There are two points to consider about these pesukim. Why is this information repeated here if the narrative is about Yisro’s visit? The Torah already explained this in Parshas Shmos when Gershom and Eliezer were born. Secondly, if Egypt was a hostile place for Moshe and he was a wanted man there, why did he consider Midyon, a far more hospitable place, to be a foreign land?
The Meshech Chochma (R. Meir Simcha HaCohen of Dvinsk 1843-1926) explains that Moshe Rabeinu wasn’t pining for Egypt as his birthplace but missing being amongst his brothers. In fact, when he returned to Egypt as Hashem’s emissary to Pharaoh, he told his father-in-law, “…must return to my brothers in Egypt and see if they are still alive” (Shmos 4:18).
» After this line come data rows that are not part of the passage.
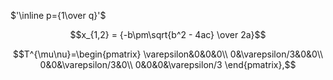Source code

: 
$'\inline p={1\over q}'$

$$x_{1,2} = {-b\pm\sqrt{b^2 - 4ac} \over 2a}$$

$$T^{\mu\nu}=\begin{pmatrix}
\varepsilon&0&0&0\\
0&\varepsilon/3&0&0\\
0&0&\varepsilon/3&0\\
0&0&0&\varepsilon/3
\end{pmatrix},$$
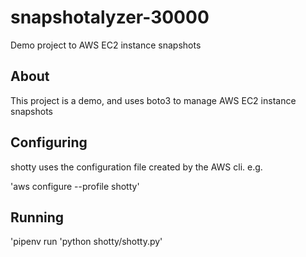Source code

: # snapshotalyzer-30000

Demo project to AWS EC2 instance snapshots

## About

This project is a demo, and uses boto3 to manage AWS EC2 instance snapshots


## Configuring

shotty uses the configuration file created by the AWS cli. e.g.

'aws configure --profile shotty'

## Running

'pipenv run 'python shotty/shotty.py'
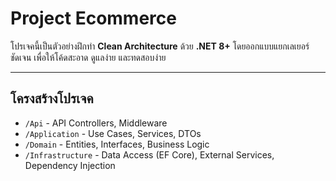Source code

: # Project Ecommerce

โปรเจคนี้เป็นตัวอย่างฝึกทำ **Clean Architecture** ด้วย **.NET 8+**
โดยออกแบบแยกเลเยอร์ชัดเจน เพื่อให้โค้ดสะอาด ดูแลง่าย และทดสอบง่าย

---

## โครงสร้างโปรเจค

- `/Api` - API Controllers, Middleware  
- `/Application` - Use Cases, Services, DTOs  
- `/Domain` - Entities, Interfaces, Business Logic  
- `/Infrastructure` - Data Access (EF Core), External Services, Dependency Injection

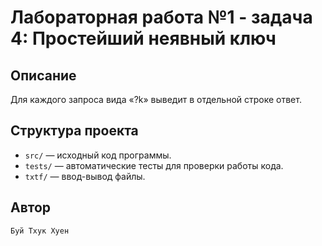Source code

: # Лабораторная работа №1 - задача 4: Простейший неявный ключ

## Описание
Для каждого запроса вида «?k» выведит в отдельной строке ответ.

## Структура проекта
- `src/` — исходный код программы.
- `tests/` — автоматические тесты для проверки работы кода.
- `txtf/` — ввод-вывод файлы.

## Автор
    Буй Тхук Хуен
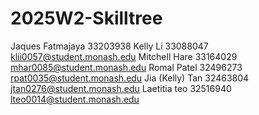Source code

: # 2025W2-Skilltree
Jaques Fatmajaya 33203938
Kelly Li 33088047 klii0057@student.monash.edu
Mitchell Hare 33164029 mhar0085@student.monash.edu
Romal Patel 32496273 rpat0035@student.monash.edu
Jia (Kelly) Tan 32463804 jtan0276@student.monash.edu
Laetitia teo 32516940  lteo0014@student.monash.edu 

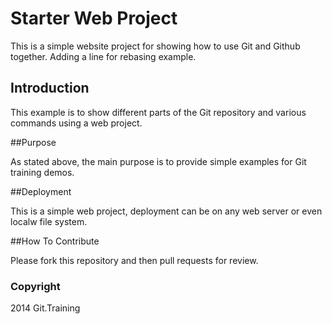 # Starter Web Project

This is a simple website project for showing how to use Git and Github together.
Adding a line for rebasing example.

## Introduction

This example is to show different parts of the Git repository and various commands using a web project.

##Purpose

As stated above, the main purpose is to provide simple examples for Git training demos.

##Deployment

This is a simple web project, deployment can be on any web server or even localw file system.

##How To Contribute

Please fork this repository and then pull requests for review.

### Copyright

2014 Git.Training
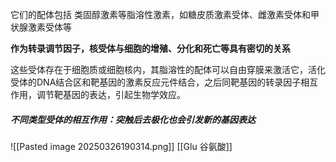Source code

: 它们的配体包括
类固醇激素等脂溶性激素，如糖皮质激素受体、雌激素受体和甲状腺激素受体等



**作为转录调节因子，核受体与细胞的增殖、分化和死亡等具有密切的关系**


这些受体存在于细胞质或细胞核内，其脂溶性的配体可以自由穿膜来激活它，活化受体的DNA结合区和靶基因的激素反应元件结合，之后同靶基因的转录因子相互作用，调节靶基因的表达，引起生物学效应。



##### 不同类型受体的相互作用：突触后去极化也会引发新的基因表达
![[Pasted image 20250326190314.png]]
[[Glu 谷氨酸]]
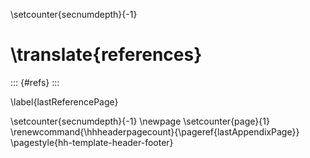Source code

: 
\setcounter{secnumdepth}{-1}
# \translate{references}

::: {#refs}
:::

\label{lastReferencePage}

\setcounter{secnumdepth}{-1}
\newpage
\setcounter{page}{1}
\renewcommand{\hhheaderpagecount}{\pageref{lastAppendixPage}}
\pagestyle{hh-template-header-footer}

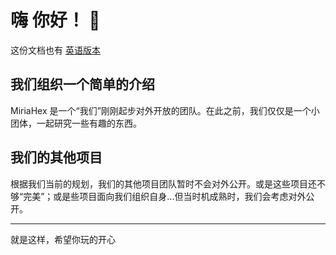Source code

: # 嗨 你好！ 👋

这份文档也有 [英语版本](README.md "README in English")

## 我们组织一个简单的介绍
<!--


**Here are some ideas to get you started:**


🙋‍♀️ A short introduction - what is your organization all about?
🌈 Contribution guidelines - how can the community get involved?
👩‍💻 Useful resources - where can the community find your docs? Is there anything else the community should know?
🍿 Fun facts - what does your team eat for breakfast?
🧙 Remember, you can do mighty things with the power of [Markdown](https://docs.github.com/github/writing-on-github/getting-started-with-writing-and-formatting-on-github/basic-writing-and-formatting-syntax)
-->

MiriaHex 是一个“我们”刚刚起步对外开放的团队。在此之前，我们仅仅是一个小团体，一起研究一些有趣的东西。

## 我们的其他项目

根据我们当前的规划，我们的其他项目团队暂时不会对外公开。或是这些项目还不够“完美”；或是些项目面向我们组织自身...但当时机成熟时，我们会考虑对外公开。

---

就是这样，希望你玩的开心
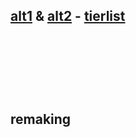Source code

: 
## [alt1](https://github.com/faggore) & [alt2](https://github.com/sourkwit) - [tierlist](https://rentry.co/github-tierlist)

<p align="center">
<img src= >
<p align="center">
  <img src= > <img src= > <img src= > 
<img src= > 
  <p align="center">
<img src= > <img src= > <img src= >
<p align="center">
<img src= > <img src= > <img src= >

## remaking
‎ ‎‎ ‎‎ ‎
‎ 
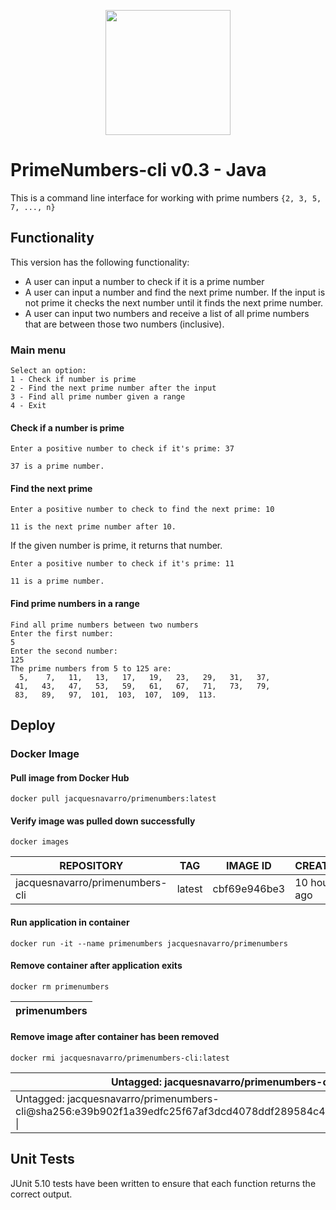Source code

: <p align="center"><img src="ThumbsUp.svg" width="200"></p>

# PrimeNumbers-cli v0.3 - Java

This is a command line interface for working with prime numbers `{2, 3, 5, 7, ..., n}`

## Functionality

This version has the following functionality:
- A user can input a number to check if it is a prime number
- A user can input a number and find the next prime number. If the input is not prime it checks the next number until it finds the next prime number.
- A user can input two numbers and receive a list of all prime numbers that are between those two numbers (inclusive).

### Main menu

    Select an option:
    1 - Check if number is prime
    2 - Find the next prime number after the input
    3 - Find all prime number given a range
    4 - Exit

#### Check if a number is prime

    Enter a positive number to check if it's prime: 37 

    37 is a prime number.

#### Find the next prime

    Enter a positive number to check to find the next prime: 10

    11 is the next prime number after 10.

If the given number is prime, it returns that number.

    Enter a positive number to check if it's prime: 11

    11 is a prime number.

#### Find prime numbers in a range

    Find all prime numbers between two numbers
    Enter the first number:
    5
    Enter the second number:
    125
    The prime numbers from 5 to 125 are:
      5,    7,   11,   13,   17,   19,   23,   29,   31,   37,
     41,   43,   47,   53,   59,   61,   67,   71,   73,   79,
     83,   89,   97,  101,  103,  107,  109,  113.

## Deploy

### Docker Image

#### Pull image from Docker Hub

    docker pull jacquesnavarro/primenumbers:latest

#### Verify image was pulled down successfully

    docker images

| REPOSITORY                      |   TAG  |   IMAGE ID   | CREATED      | SIZE  |
|---------------------------------|:------:|:------------:|--------------|-------|
| jacquesnavarro/primenumbers-cli | latest | cbf69e946be3 | 10 hours ago | 407MB |
    
#### Run application in container

    docker run -it --name primenumbers jacquesnavarro/primenumbers

#### Remove container after application exits

    docker rm primenumbers

| primenumbers |
|--------------|

#### Remove image after container has been removed

    docker rmi jacquesnavarro/primenumbers-cli:latest
| Untagged: jacquesnavarro/primenumbers-cli:latest                                                                     |
|----------------------------------------------------------------------------------------------------------------------|
| Untagged: jacquesnavarro/primenumbers-cli@sha256:e39b902f1a39edfc25f67af3dcd4078ddf289584c4522cd49eb8acb1fd02479a \| |

## Unit Tests

JUnit 5.10 tests have been written to ensure that each function returns the correct output.
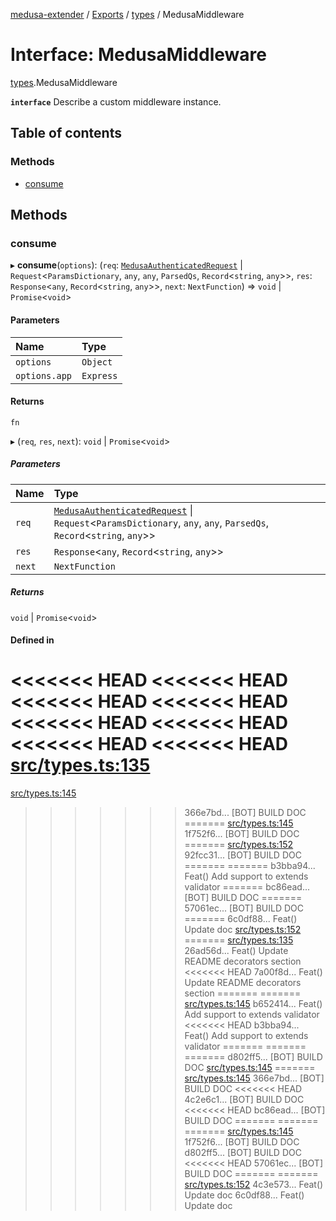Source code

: [medusa-extender](../README.md) / [Exports](../modules.md) / [types](../modules/types.md) / MedusaMiddleware

# Interface: MedusaMiddleware

[types](../modules/types.md).MedusaMiddleware

**`interface`**
Describe a custom middleware instance.

## Table of contents

### Methods

- [consume](types.MedusaMiddleware.md#consume)

## Methods

### consume

▸ **consume**(`options`): (`req`: [`MedusaAuthenticatedRequest`](../modules/types.md#medusaauthenticatedrequest) \| `Request`<`ParamsDictionary`, `any`, `any`, `ParsedQs`, `Record`<`string`, `any`\>\>, `res`: `Response`<`any`, `Record`<`string`, `any`\>\>, `next`: `NextFunction`) => `void` \| `Promise`<`void`\>

#### Parameters

| Name | Type |
| :------ | :------ |
| `options` | `Object` |
| `options.app` | `Express` |

#### Returns

`fn`

▸ (`req`, `res`, `next`): `void` \| `Promise`<`void`\>

##### Parameters

| Name | Type |
| :------ | :------ |
| `req` | [`MedusaAuthenticatedRequest`](../modules/types.md#medusaauthenticatedrequest) \| `Request`<`ParamsDictionary`, `any`, `any`, `ParsedQs`, `Record`<`string`, `any`\>\> |
| `res` | `Response`<`any`, `Record`<`string`, `any`\>\> |
| `next` | `NextFunction` |

##### Returns

`void` \| `Promise`<`void`\>

#### Defined in

<<<<<<< HEAD
<<<<<<< HEAD
<<<<<<< HEAD
<<<<<<< HEAD
<<<<<<< HEAD
<<<<<<< HEAD
<<<<<<< HEAD
<<<<<<< HEAD
[src/types.ts:135](https://github.com/adrien2p/medusa-extender/blob/89f7223/src/types.ts#L135)
=======
[src/types.ts:145](https://github.com/adrien2p/medusa-extender/blob/23cd201/src/types.ts#L145)
>>>>>>> 366e7bd... [BOT] BUILD DOC
=======
[src/types.ts:145](https://github.com/adrien2p/medusa-extender/blob/0490090/src/types.ts#L145)
>>>>>>> 1f752f6... [BOT] BUILD DOC
=======
[src/types.ts:152](https://github.com/adrien2p/medusa-extender/blob/7e89c01/src/types.ts#L152)
>>>>>>> 92fcc31... [BOT] BUILD DOC
=======
=======
>>>>>>> b3bba94... Feat() Add support to extends validator
=======
>>>>>>> bc86ead... [BOT] BUILD DOC
=======
>>>>>>> 57061ec... [BOT] BUILD DOC
=======
>>>>>>> 6c0df88... Feat() Update doc
[src/types.ts:152](https://github.com/adrien2p/medusa-extender/blob/7e89c01/src/types.ts#L152)
=======
[src/types.ts:135](https://github.com/adrien2p/medusa-extender/blob/89f7223/src/types.ts#L135)
>>>>>>> 26ad56d... Feat() Update README decorators section
<<<<<<< HEAD
>>>>>>> 7a00f8d... Feat() Update README decorators section
=======
=======
[src/types.ts:145](https://github.com/adrien2p/medusa-extender/blob/834fee1/src/types.ts#L145)
>>>>>>> b652414... Feat() Add support to extends validator
<<<<<<< HEAD
>>>>>>> b3bba94... Feat() Add support to extends validator
=======
=======
=======
>>>>>>> d802ff5... [BOT] BUILD DOC
[src/types.ts:145](https://github.com/adrien2p/medusa-extender/blob/834fee1/src/types.ts#L145)
=======
[src/types.ts:145](https://github.com/adrien2p/medusa-extender/blob/23cd201/src/types.ts#L145)
>>>>>>> 366e7bd... [BOT] BUILD DOC
<<<<<<< HEAD
>>>>>>> 4c2e6c1... [BOT] BUILD DOC
<<<<<<< HEAD
>>>>>>> bc86ead... [BOT] BUILD DOC
=======
=======
=======
[src/types.ts:145](https://github.com/adrien2p/medusa-extender/blob/0490090/src/types.ts#L145)
>>>>>>> 1f752f6... [BOT] BUILD DOC
>>>>>>> d802ff5... [BOT] BUILD DOC
<<<<<<< HEAD
>>>>>>> 57061ec... [BOT] BUILD DOC
=======
=======
[src/types.ts:152](https://github.com/adrien2p/medusa-extender/blob/e820602/src/types.ts#L152)
>>>>>>> 4c3e573... Feat() Update doc
>>>>>>> 6c0df88... Feat() Update doc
This is in spite of the fact that he was raised away from his people in Pharoh’s palace. This enormous feeling of kinship and concern for his Jewish brethren overshadowed his concern for his own life and safety. It explains why he named his first son to reflect his longing to be with his people and only his second son to commemorate his new lease on life.
The way Moshe conducted himself with his family is the insight the Torah gives us into his personality and his qualification as a leader. The man who would be the intermediary during Matan Torah, the giving of the Torah, needed to have a tremendous love for his people that overshadowed any feeling of self. This is why the Torah reiterates this information here as the Jewish people were getting ready to receive the Torah.